Per concludere questo articolo sulle varie teorie riguardanti questo benedetto neutrino superluminale, facciamo un viaggio a ritroso nel tempo per incontrare un grande fisico italiano, scomparso misteriosamente: Ettore Majorana.
Partendo dal presupposto che i risultati di OPERA non mettano in discussione la teoria della relatività in alcun modo, possiamo ipotizzare, con Majorana, che la propagazione del neutrino nella materia, e non nel vuoto, possa avvenire a velocità superluminali assumendo per esso una massa immaginaria (massa il cui
quadrato sia un numero negativo). È dunque la materia che viene attraversata dalle particelle che è responsabile del fenomeno, una situazione che ricorda quella suggerita per i fotoni nei metamateriali, cioè materiali creati artificialmente con proprietà elettromagnetiche peculiari, dipendenti non soltanto dalla
struttura molecolare, ma anche dalla geometria seguita nella realizzazione.
Termino riscrivendo il titolo dell’articolo: con i neutrini superluminali inizierà l’era delle particelle supereroiche?

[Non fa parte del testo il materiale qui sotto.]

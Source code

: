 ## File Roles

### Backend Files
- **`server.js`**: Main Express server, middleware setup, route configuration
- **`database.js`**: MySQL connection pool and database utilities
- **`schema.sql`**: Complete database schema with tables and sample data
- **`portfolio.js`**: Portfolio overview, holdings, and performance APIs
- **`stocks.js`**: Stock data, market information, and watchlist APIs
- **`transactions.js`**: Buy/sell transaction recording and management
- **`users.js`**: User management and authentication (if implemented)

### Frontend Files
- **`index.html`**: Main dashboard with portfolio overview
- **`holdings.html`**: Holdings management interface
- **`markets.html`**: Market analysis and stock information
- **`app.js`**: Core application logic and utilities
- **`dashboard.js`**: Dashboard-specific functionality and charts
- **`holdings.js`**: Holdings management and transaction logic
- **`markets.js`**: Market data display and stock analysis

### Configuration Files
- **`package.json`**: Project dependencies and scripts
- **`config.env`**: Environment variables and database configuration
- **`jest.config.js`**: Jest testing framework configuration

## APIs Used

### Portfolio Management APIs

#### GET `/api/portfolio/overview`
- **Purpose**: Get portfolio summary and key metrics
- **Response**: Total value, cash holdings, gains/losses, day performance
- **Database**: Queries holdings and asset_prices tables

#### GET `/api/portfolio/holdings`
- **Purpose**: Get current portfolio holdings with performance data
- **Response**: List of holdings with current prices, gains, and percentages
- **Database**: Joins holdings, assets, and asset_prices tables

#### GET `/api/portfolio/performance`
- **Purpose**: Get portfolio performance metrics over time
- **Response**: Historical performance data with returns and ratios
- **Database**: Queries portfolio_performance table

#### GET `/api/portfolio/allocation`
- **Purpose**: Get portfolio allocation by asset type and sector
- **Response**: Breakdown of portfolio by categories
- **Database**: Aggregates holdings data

Non ci resta che attendere, anche se sono molto dubbioso sull’effettiva portata di questi esperimenti.
Intervistato, Sir Roger Penrose, eminente fisico teorico inglese, dice di non credere che i neutrini possano viaggiare più velocemente della luce, sollevando seri dubbi sulla competenza in fisica relativistica da parte dei ricercatori di OPERA.
Ma si sa, gli inglesi, quando diventano sir, assumono anch’essi un atteggiamento spocchioso.